A succession of high-profile, global companies have terminated their memberships with the Grocery Manufacturers Association (GMA)—the self-professed “voice of the industry”—rapidly undoing some 110 years of work the trade association had done to amass influence in US politics. In July 2017, as first reported by Politico, the Campbell Soup Company decided to leave GMA by the start of 2018, saying the trade association no longer represented its views. Three months later, the world’s largest food company, Nestlé, announced it was following suit. Then the floodgates opened, with Dean Foods, Mars, Tyson Foods, Unilever, the Hershey Company, Cargill, the Kraft Heinz Company, and DowDuPont all opting to leave, as well.
These high-profile departures will likely cost GMA millions of dollars in lost membership dues; one top lobbyist with a former member company speculates the association may lose about half of its former financial might. In 2016, GMA reported spending nearly $35 million on lobbying initiatives.
Publicly, the companies that left GMA are mostly vague about their reasons for defection. Privately, though, their executives have complained about disagreements with management, arthritic association bylaws, and a seeming unwillingness to budge on issues. As the lobbyist puts it, rather than trying to evolve with consumer demand, GMA leadership chose instead to be pugnacious about issues like GMO transparency and improved food-package ingredient labeling.
New York University nutrition and food studies professor Marion Nestle says a wounded GMA is unequivocally a good thing for everyday people eager for better access to information about the foods they’re eating.

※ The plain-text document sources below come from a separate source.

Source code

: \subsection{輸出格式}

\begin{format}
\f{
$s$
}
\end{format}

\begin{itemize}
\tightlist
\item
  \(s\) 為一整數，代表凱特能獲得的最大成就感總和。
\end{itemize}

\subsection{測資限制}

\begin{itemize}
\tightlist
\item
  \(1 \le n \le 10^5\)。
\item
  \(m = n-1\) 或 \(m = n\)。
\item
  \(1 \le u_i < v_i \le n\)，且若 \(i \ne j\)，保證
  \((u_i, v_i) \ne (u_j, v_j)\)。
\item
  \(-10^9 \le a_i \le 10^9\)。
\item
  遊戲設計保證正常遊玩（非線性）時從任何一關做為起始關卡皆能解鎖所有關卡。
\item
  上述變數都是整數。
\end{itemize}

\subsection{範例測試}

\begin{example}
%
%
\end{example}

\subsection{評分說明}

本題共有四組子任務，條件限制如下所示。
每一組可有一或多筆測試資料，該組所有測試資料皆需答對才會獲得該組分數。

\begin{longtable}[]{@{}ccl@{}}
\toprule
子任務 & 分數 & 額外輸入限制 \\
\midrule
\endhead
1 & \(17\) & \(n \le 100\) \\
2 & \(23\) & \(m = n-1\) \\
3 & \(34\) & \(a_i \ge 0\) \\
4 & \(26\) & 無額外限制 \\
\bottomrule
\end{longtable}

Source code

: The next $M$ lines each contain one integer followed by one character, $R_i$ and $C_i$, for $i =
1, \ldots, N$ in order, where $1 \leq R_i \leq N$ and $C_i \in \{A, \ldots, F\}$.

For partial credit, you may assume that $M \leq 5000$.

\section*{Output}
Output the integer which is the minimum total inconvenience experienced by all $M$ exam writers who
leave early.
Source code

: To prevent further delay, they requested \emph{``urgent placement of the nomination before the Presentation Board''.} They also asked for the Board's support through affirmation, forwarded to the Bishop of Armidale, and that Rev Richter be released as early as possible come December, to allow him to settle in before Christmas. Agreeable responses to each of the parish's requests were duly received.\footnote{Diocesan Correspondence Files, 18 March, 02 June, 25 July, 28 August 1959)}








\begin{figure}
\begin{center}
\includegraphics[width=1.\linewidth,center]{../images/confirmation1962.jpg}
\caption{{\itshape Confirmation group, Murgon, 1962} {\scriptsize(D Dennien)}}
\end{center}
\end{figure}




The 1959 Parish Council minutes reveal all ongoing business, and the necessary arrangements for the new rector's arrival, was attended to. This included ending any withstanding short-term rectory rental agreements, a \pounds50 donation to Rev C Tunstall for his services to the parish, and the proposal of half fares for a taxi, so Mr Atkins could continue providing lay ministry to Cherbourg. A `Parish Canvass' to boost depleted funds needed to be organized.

“The positions that GMA took were really, really retrogressive on a range of consumer issues,” Nestle says. “All these companies are trying to position themselves as being consumer-friendly.”
(click here to continue reading Food manufacturers are leaving the Grocery Manufacturers Association, signaling an end of the Big Food era — Quartz.)
From Ms. Nestle a few months ago:
What’s going on? Easy. GMA just isn’t keeping up with today’s marketplace.
- Companies are increasingly under pressure to find growth in a market where more and more consumers are seeking healthier fare, whether they’re buying organic baby food, cereal without artificial colors or meats raised without antibiotics.
- As legacy brands lag, food companies have two options: Change to compete or buy up the new brands that are already growing rapidly.
- With each episode of discord, both internally and publicly, it becomes harder for GMA to convince its members to pay fees to belong to a trade group that’s rife with division and, at times, fights against issues they either don’t want fought or don’t want to be associated with.
- “More than one food industry lobbyist has told me that they spend more time lobbying their industry association than they do Capitol Hill,” said Scott Faber, vice president of government affairs at the Environmental Working Group.
- Many in Washington think GMA has been tone deaf as it has, in some cases, kept up lavish spending even as its members are cutting costs and laying off workers to meet their quarterly targets.
- “I don’t know a single challenger brand that’s said ‘hey, I need to join GMA,’” said John Foraker, the founder and former CEO of Annie’s.
My favorite quote comes from Jeff Nedelman, who was a VP of communications at GMA during the 1980s and ’90s: “To me, it looks like GMA is the dinosaur just waiting to die.”